Both documents make ample use of human-rights friendly language to describe numerous commendable commitments to more equitably share responsibility for refugees and expand resettlement, among other things. But to the dismay of refugee and migrant rights groups, they come with no roadmap setting out how or when those commitments will be realised.

“The big criticism, particularly of the global compact, is that it was expected that there would be an actual mechanism that really spells out how this responsibility gets shared,” said Brooke Lauten from the Norwegian Refugee Council’s Geneva office. “It’s a lot of lofty, ‘we will try to do this’, but it’s also more or less a list of what’s already being done. It doesn’t actually bind anyone to anything.”

Civil society has not been directly involved in the process of drafting the declaration, which is being led by Ireland and Jordan. However, 22 NGOs have formed an action committee to submit feedback on the drafts and to participate in consultations in the run up to the summit.

In their feedback on the first drafts, they warn that both documents risk becoming “empty words” unless the lack of implementation and accountability mechanisms is addressed.

“The document is long, with long lists of principles and vague commitments that don't add up to much responsibility in practice. We would like to see more concrete and clear proposals and what it would require from each state committing to it,” note the NGOs.

Rushed negotiations

Wies Maas is coordinating the work of the civil society action committee in the lead up to the Summit. Speaking to IRIN from New York, as she rushed between consultations, she said that negotiations to finalise the documents have been taking place at a break-neck pace and are due to conclude by the end of this month. Considering the short time-frame, she said it was unsurprising that the biggest challenge was shaping up to be how to include real operational mechanisms in the outcome.
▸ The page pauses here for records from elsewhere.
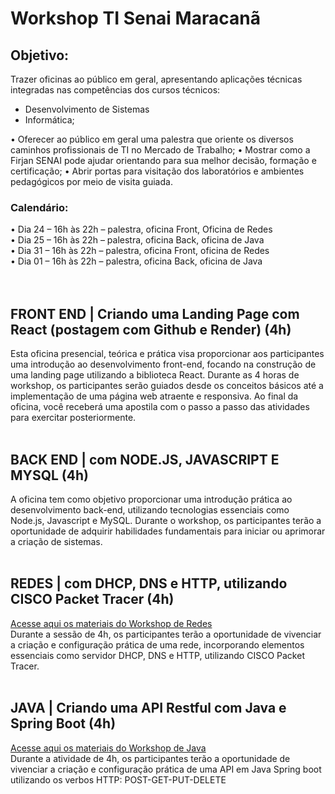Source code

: # Workshop TI Senai Maracanã

## Objetivo: 
Trazer oficinas ao público em geral, apresentando aplicações técnicas integradas nas competências dos cursos técnicos:
* Desenvolvimento de Sistemas
* Informática; 

•	Oferecer ao público em geral uma palestra que oriente os diversos caminhos profissionais de TI no Mercado de Trabalho;
•	Mostrar como a Firjan SENAI pode ajudar orientando para sua melhor decisão, formação e certificação; 
•	Abrir portas para visitação dos laboratórios e ambientes pedagógicos por meio de visita guiada.

### Calendário:
•	Dia 24 – 16h às 22h – palestra, oficina Front, Oficina de Redes<br>
•	Dia 25 – 16h às 22h – palestra, oficina Back, oficina de Java<br>
•	Dia 31 – 16h às 22h – palestra, oficina Front, oficina de Redes<br>
•	Dia 01 – 16h às 22h – palestra, oficina Back, oficina de Java<br>
<br>
<br>
## FRONT END | Criando uma Landing Page com React (postagem com Github e Render) (4h)
Esta oficina presencial, teórica e prática visa proporcionar aos participantes uma introdução ao desenvolvimento front-end, focando na construção de uma landing page utilizando a biblioteca React. Durante as 4 horas de workshop, os participantes serão guiados desde os conceitos básicos até a implementação de uma página web atraente e responsiva. Ao final da oficina, você receberá uma apostila com o passo a passo das atividades para exercitar posteriormente. 
<br>
<br>
## BACK END | com NODE.JS, JAVASCRIPT E MYSQL (4h)
A oficina tem como objetivo proporcionar uma introdução prática ao desenvolvimento back-end, utilizando tecnologias essenciais como Node.js, Javascript e MySQL. Durante o workshop, os participantes terão a oportunidade de adquirir habilidades fundamentais para iniciar ou aprimorar a criação de sistemas. 
<br>
<br>
## REDES | com DHCP, DNS e HTTP, utilizando CISCO Packet Tracer (4h) 
[Acesse aqui os materiais do Workshop de Redes](Redes/) <br>
Durante a sessão de 4h, os participantes terão a oportunidade de vivenciar a criação e configuração prática de uma rede, incorporando elementos essenciais como servidor DHCP, DNS e HTTP, utilizando CISCO Packet Tracer.
<br>
<br>
## JAVA | Criando uma API Restful com Java e Spring Boot (4h)
[Acesse aqui os materiais do Workshop de Java](Java/) <br>
Durante a atividade de 4h, os participantes terão a oportunidade de vivenciar a criação e configuração prática de uma API em Java Spring boot utilizando os verbos HTTP:  POST-GET-PUT-DELETE
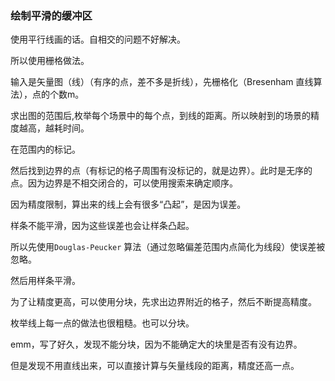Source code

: 



### 绘制平滑的缓冲区

使用平行线画的话。自相交的问题不好解决。

所以使用栅格做法。

输入是矢量图（线）（有序的点，差不多是折线），先栅格化（Bresenham 直线算法），点的个数m。

求出图的范围后,枚举每个场景中的每个点，到线的距离。所以映射到的场景的精度越高，越耗时间。

在范围内的标记。

然后找到边界的点（有标记的格子周围有没标记的，就是边界）。此时是无序的点。因为边界是不相交闭合的，可以使用搜索来确定顺序。



因为精度限制，算出来的线上会有很多“凸起”，是因为误差。

样条不能平滑，因为这些误差也会让样条凸起。

所以先使用`Douglas-Peucker` 算法（通过忽略偏差范围内点简化为线段）使误差被忽略。

然后用样条平滑。



为了让精度更高，可以使用分块，先求出边界附近的格子，然后不断提高精度。

枚举线上每一点的做法也很粗糙。也可以分块。



emm，写了好久，发现不能分块，因为不能确定大的块里是否有没有边界。

但是发现不用直线出来，可以直接计算与矢量线段的距离，精度还高一点。



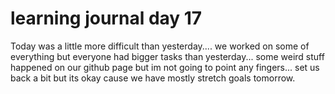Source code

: # learning journal day 17  

Today was a little more difficult than yesterday.... we worked on some of everything but everyone had bigger tasks than yesterday... some weird stuff happened on our github page but im not going to point any fingers... set us back a bit but its okay cause we have mostly stretch goals tomorrow.
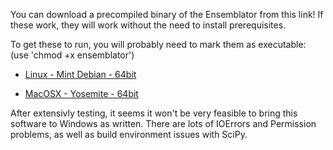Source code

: You can download a precompiled binary of the Ensemblator from this link!
If these work, they will work without the need to install prerequisites.

To get these to run, you will probably need to mark them as executable: (use 'chmod +x ensemblator')

* [Linux - Mint Debian - 64bit](https://www.dropbox.com/s/eypfkqg2109crwu/ensemblator?dl=0)

* [MacOSX - Yosemite - 64bit](https://www.dropbox.com/s/8j2u0fho89vnbxn/ensemblator_mac?dl=0)


After extensivly testing, it seems it won't be very feasible to bring this software to Windows as written. There are lots of IOErrors and Permission problems, as well as build environment issues with SciPy. 
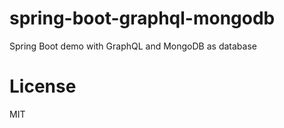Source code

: # spring-boot-graphql-mongodb
Spring Boot demo with GraphQL and MongoDB as database


# License

MIT
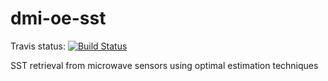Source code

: # dmi-oe-sst


Travis status: [![Build Status](https://travis-ci.org/bcdev/dmi-oe-sst.svg?branch=master)](https://travis-ci.org/bcdev/dmi-oe-sst)


SST retrieval from microwave sensors using optimal estimation techniques

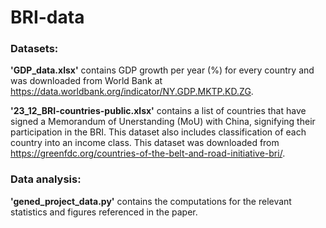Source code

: # BRI-data

### Datasets: 

**'GDP_data.xlsx'** contains GDP growth per year (%) for every country and was downloaded from World Bank at https://data.worldbank.org/indicator/NY.GDP.MKTP.KD.ZG. 

**'23_12_BRI-countries-public.xlsx'** contains a list of countries that have signed a Memorandum of Unerstanding (MoU) with China, signifying their participation in the BRI. This dataset also includes classification of each country into an income class. This dataset was downloaded from https://greenfdc.org/countries-of-the-belt-and-road-initiative-bri/. 

### Data analysis: 

**'gened_project_data.py'** contains the computations for the relevant statistics and figures referenced in the paper.
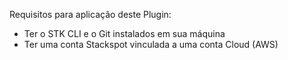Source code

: Requisitos para aplicação deste Plugin:

 - Ter o STK CLI e o Git instalados em sua máquina
 - Ter uma conta Stackspot vinculada a uma conta Cloud (AWS)
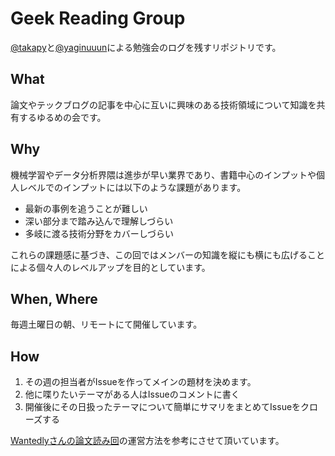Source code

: # Geek Reading Group

[@takapy](https://twitter.com/takapy0210)と[@yaginuuun](https://twitter.com/yaginuuun)による勉強会のログを残すリポジトリです。

## What

論文やテックブログの記事を中心に互いに興味のある技術領域について知識を共有するゆるめの会です。

## Why

機械学習やデータ分析界隈は進歩が早い業界であり、書籍中心のインプットや個人レベルでのインプットには以下のような課題があります。

* 最新の事例を追うことが難しい
* 深い部分まで踏み込んで理解しづらい
* 多岐に渡る技術分野をカバーしづらい

これらの課題感に基づき、この回ではメンバーの知識を縦にも横にも広げることによる個々人のレベルアップを目的としています。

## When, Where

毎週土曜日の朝、リモートにて開催しています。

## How

1. その週の担当者がIssueを作ってメインの題材を決めます。
2. 他に喋りたいテーマがある人はIssueのコメントに書く
3. 開催後にその日扱ったテーマについて簡単にサマリをまとめてIssueをクローズする

[Wantedlyさんの論文読み回](https://github.com/wantedly/machine-learning-round-table)の運営方法を参考にさせて頂いています。
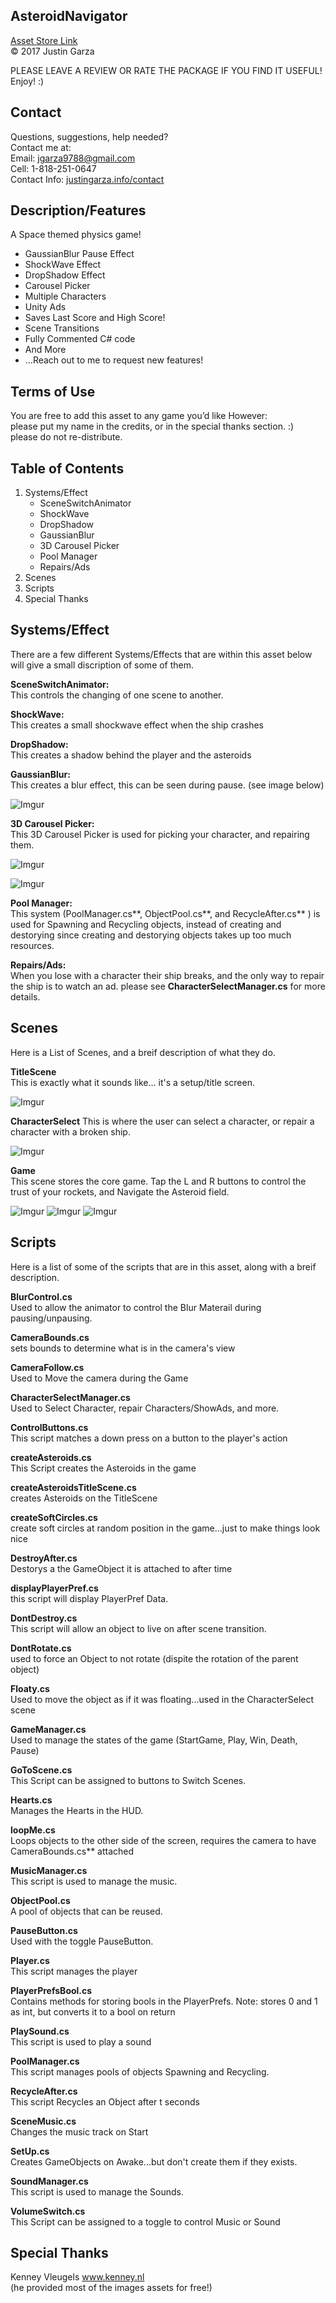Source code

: AsteroidNavigator
-------------------------------------
[Asset Store Link](http://u3d.as/Jto)  
© 2017 Justin Garza

PLEASE LEAVE A REVIEW OR RATE THE PACKAGE IF YOU FIND IT USEFUL!
Enjoy! :)


Contact  
-------------------------------------
Questions, suggestions, help needed?  
Contact me at:  
Email: jgarza9788@gmail.com  
Cell: 1-818-251-0647  
Contact Info: [justingarza.info/contact](http://justingarza.info/contact/)
  
Description/Features
-------------------------------------
A Space themed physics game!

* GaussianBlur Pause Effect
* ShockWave Effect
* DropShadow Effect
* Carousel Picker
* Multiple Characters
* Unity Ads
* Saves Last Score and High Score!
* Scene Transitions
* Fully Commented C# code
* And More
* ...Reach out to me to request new features!  


Terms of Use
-------------------------------------
You are free to add this asset to any game you’d like
However:  
please put my name in the credits, or in the special thanks section. :)  
please do not re-distribute.  

Table of Contents 
-------------------------------------
1. Systems/Effect
	* SceneSwitchAnimator
	* ShockWave
	* DropShadow
	* GaussianBlur
	* 3D Carousel Picker
	* Pool Manager
	* Repairs/Ads
2. Scenes	
3. Scripts
4. Special Thanks


  
Systems/Effect
-------------------------------------
There are a few different Systems/Effects that are within this asset below will give a small discription of some of them.

**SceneSwitchAnimator:**  
This controls the changing of one scene to another.

**ShockWave:**  
This creates a small shockwave effect when the ship crashes

**DropShadow:**  
This creates a shadow behind the player and the asteroids

**GaussianBlur:**  
This creates a blur effect, this can be seen during pause. (see image below)

![Imgur](https://i.imgur.com/39cTMAOm.png)

**3D Carousel Picker:**  
This 3D Carousel Picker is used for picking your character, and repairing them.

![Imgur](http://i.imgur.com/xB2cPLfm.png)

![Imgur](https://i.imgur.com/AE6Ns02m.png)

**Pool Manager:**  
This system (PoolManager.cs**, ObjectPool.cs**, and RecycleAfter.cs** ) is used for Spawning and Recycling objects, instead of creating and destorying since creating and destorying objects takes up too much resources.

**Repairs/Ads:**  
When you lose with a character their ship breaks, and the only way to repair the ship is to watch an ad. please see **CharacterSelectManager.cs** for more details.


Scenes 
-------------------------------------
Here is a List of Scenes, and a breif description of what they do.

**TitleScene**  
This is exactly what it sounds like...
it's a setup/title screen.

![Imgur](https://i.imgur.com/Qs9DvsKm.png)


**CharacterSelect**
This is where the user can select a character, or repair a character with a broken ship.

![Imgur](https://i.imgur.com/AE6Ns02m.png)

**Game**  
This scene stores the core game.
Tap the L and R buttons to control the trust of your rockets, and Navigate the Asteroid field.

![Imgur](https://i.imgur.com/ZT7VPoYm.png)
![Imgur](https://i.imgur.com/sDkVe5Fm.png)
![Imgur](https://i.imgur.com/Luxwqj2m.png)

Scripts 
-------------------------------------
Here is a list of some of the scripts that are in this asset, along with a breif description.

**BlurControl.cs**  
Used to allow the animator to control the Blur Materail during pausing/unpausing.

**CameraBounds.cs**  
sets bounds to determine what is in the camera's view

**CameraFollow.cs**  
Used to Move the camera during the Game

**CharacterSelectManager.cs**  
Used to Select Character, repair Characters/ShowAds, and more.

**ControlButtons.cs**  
This script matches a down press on a button to the player's action

**createAsteroids.cs**  
This Script creates the Asteroids in the game

**createAsteroidsTitleScene.cs**  
creates Asteroids on the TitleScene

**createSoftCircles.cs**  
create soft circles at random position in the game...just to make things look nice

**DestroyAfter.cs**  
Destorys a the GameObject it is attached to after time

**displayPlayerPref.cs**  
this script will display PlayerPref Data.

**DontDestroy.cs**  
This script will allow an object to live on after scene transition.

**DontRotate.cs**  
used to force an Object to not rotate (dispite the rotation of the parent object)

**Floaty.cs**  
Used to move the object as if it was floating...used in the CharacterSelect scene

**GameManager.cs**  
Used to manage the states of the game (StartGame, Play, Win, Death, Pause)

**GoToScene.cs**  
This Script can be assigned to buttons to Switch Scenes.

**Hearts.cs**  
Manages the Hearts in the HUD.

**loopMe.cs**  
Loops objects to the other side of the screen, requires the camera to have CameraBounds.cs** attached

**MusicManager.cs**  
This script is used to manage the music.

**ObjectPool.cs**  
A pool of objects that can be reused.

**PauseButton.cs**  
Used with the toggle PauseButton.

**Player.cs**  
This script manages the player

**PlayerPrefsBool.cs**  
Contains methods for storing bools in the PlayerPrefs.
Note: stores 0 and 1 as int, but converts it to a bool on return

**PlaySound.cs**  
This script is used to play a sound

**PoolManager.cs**  
This script manages pools of objects
Spawning and Recycling.

**RecycleAfter.cs**  
This script Recycles an Object after t seconds

**SceneMusic.cs**  
Changes the music track on Start

**SetUp.cs**  
Creates GameObjects on Awake...but don't create them if they exists.

**SoundManager.cs**  
This script is used to manage the Sounds.

**VolumeSwitch.cs**  
This Script can be assigned to a toggle to control Music or Sound

Special Thanks 
-------------------------------------
Kenney Vleugels www.kenney.nl  
(he provided most of the images assets for free!)
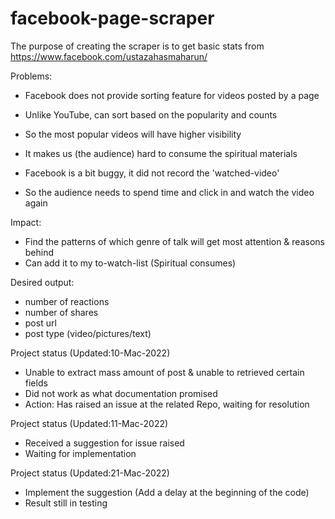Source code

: # facebook-page-scraper
The purpose of creating the scraper is to get basic stats from
https://www.facebook.com/ustazahasmaharun/

Problems:
- Facebook does not provide sorting feature for videos posted by a page
- Unlike YouTube, can sort based on the popularity and counts
- So the most popular videos will have higher visibility
- It makes us (the audience) hard to consume the spiritual materials

- Facebook is a bit buggy, it did not record the 'watched-video'
- So the audience needs to spend time and click in and watch the video again

Impact:
- Find the patterns of which genre of talk will get most attention & reasons behind
- Can add it to my to-watch-list (Spiritual consumes)

Desired output:
- number of reactions
- number of shares
- post url
- post type (video/pictures/text)

Project status (Updated:10-Mac-2022)
- Unable to extract mass amount of post & unable to retrieved certain fields
- Did not work as what documentation promised
- Action: Has raised an issue at the related Repo, waiting for resolution

Project status (Updated:11-Mac-2022)
- Received a suggestion for issue raised
- Waiting for implementation

Project status (Updated:21-Mac-2022)
- Implement the suggestion (Add a delay at the beginning of the code)
- Result still in testing
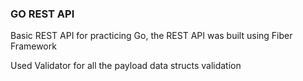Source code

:### GO REST API

Basic REST API for practicing Go, the REST API was built using Fiber Framework

Used Validator for all the payload data structs validation
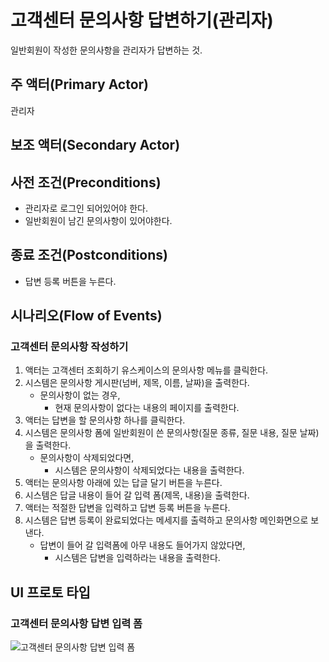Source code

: # 고객센터 문의사항 답변하기(관리자)

일반회원이 작성한 문의사항을 관리자가 답변하는 것.

## 주 액터(Primary Actor)

관리자

## 보조 액터(Secondary Actor)

## 사전 조건(Preconditions)

- 관리자로 로그인 되어있어야 한다.
- 일반회원이 남긴 문의사항이 있어야한다.

## 종료 조건(Postconditions)

- 답변 등록 버튼을 누른다.

## 시나리오(Flow of Events)

### 고객센터 문의사항 작성하기

1. 액터는 고객센터 조회하기 유스케이스의 문의사항 메뉴를 클릭한다.
2. 시스템은 문의사항 게시판(넘버, 제목, 이름, 날짜)을 출력한다.
    - 문의사항이 없는 경우,
        - 현재 문의사항이 없다는 내용의 페이지를 출력한다.
3. 액터는 답변을 할 문의사항 하나를 클릭한다.
4. 시스템은 문의사항 폼에 일반회원이 쓴 문의사항(질문 종류, 질문 내용, 질문 날짜)을 출력한다.
    - 문의사항이 삭제되었다면,
        - 시스템은 문의사항이 삭제되었다는 내용을 출력한다.
5. 액터는 문의사항 아래에 있는 답글 달기 버튼을 누른다.
6. 시스템은 답글 내용이 들어 갈 입력 폼(제목, 내용)을 출력한다.
7. 액터는 적절한 답변을 입력하고 답변 등록 버튼을 누른다.
8. 시스템은 답변 등록이 완료되었다는 메세지를 출력하고 문의사항 메인화면으로 보낸다.
    - 답변이 들어 갈 입력폼에 아무 내용도 들어가지 않았다면,
        - 시스템은 답변을 입력하라는 내용을 출력한다.

## UI 프로토 타입

### 고객센터 문의사항 답변 입력 폼
![고객센터 문의사항 답변 입력 폼](./images/Q&A.PNG)
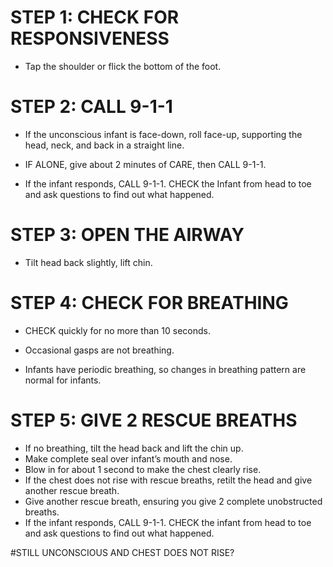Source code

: # STEP 1: CHECK FOR RESPONSIVENESS

- Tap the shoulder or flick the bottom of the foot. 

# STEP 2: CALL 9-1-1

- If the unconscious infant is face-down, roll face-up, supporting the head, neck, and back in a straight line.

- IF ALONE, give about 2 minutes of CARE, then CALL 9-1-1.

- If the infant responds, CALL 9-1-1. CHECK the Infant from head to toe and ask questions to find out what happened.

# STEP 3: OPEN THE AIRWAY

- Tilt head back slightly, lift chin.

# STEP 4: CHECK FOR BREATHING

- CHECK quickly for no more than 10          seconds.
- Occasional gasps are not breathing.

- Infants have periodic breathing, so changes
in breathing pattern are normal for infants.

# STEP 5: GIVE 2 RESCUE BREATHS

- If no breathing, tilt the head back and    lift the chin up.
- Make complete seal over infant’s
mouth and nose.
- Blow in for about 1 second to make the
  chest clearly rise.
- If the chest does not rise with rescue     breaths, retilt the head and give          another rescue breath.
- Give another rescue breath, ensuring you   give 2 complete unobstructed breaths. 
- If the infant responds, CALL      9-1-1. CHECK the infant from head to toe    and ask questions to find out what         happened.

#STILL UNCONSCIOUS AND CHEST DOES NOT RISE?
“We were actually quite pleasantly surprised that the first draft of the outcome document has quite a wide scope and reaffirms existing human rights conventions and international frameworks, which wasn’t a given,” she said. “But we are anxious and working hard to see how it’s really going to achieve change on the ground for refugees and migrants. More ambition and real solutions are needed.”

James Hathaway, director of Michigan University’s refugee law programme, who has spent much of the last two decades advocating for a new model to ensure greater responsibility-sharing for refugees, is also bracing himself for a disappointing outcome to the summit.

"There is little here that has not been agreed to many times before,” he commented on the draft global compact. “Rather than seizing the opportunity to shift to a managed model of implementing the Refugee Convention, the proposal simply encourages episodic cooperation, and then only in the case of a so-called large scale movement. Despite its grand title, this is really just a proposal to tinker with the existing system.  

“In sum, the draft is pretty much 'same old, same old' — a missed opportunity to fix an ailing protection system.”

Business as usual at Leaders’ Summit?

A second draft of the declaration, released on Thursday, contains some additions that strengthen states’ commitments but more that weaken them, according to Lauten of the NRC. She noted, for example, that the new draft contains fewer references to states’ “responsibility”.

On Monday, civil society organisations will have an opportunity to put their concerns on the record at a multi-stakeholder hearing in New York. A summary of their comments will then be shared with member states as they try to finalise the two drafts.

The possible outcomes of a Leaders’ Summit on Refugees, organized by President Barack Obama and taking place on the margins of the General Assembly on 20 September, are less clear. Only member states willing to make specific commitments to provide additional funding or resettlement places for refugees will be invited to attend.

Lauten said it could be “very complementary” to the high-level summit, but only if that summit produces a blueprint for responsibility-sharing that individual states can then act on. “If we don’t have that, then it’s just business as usual.”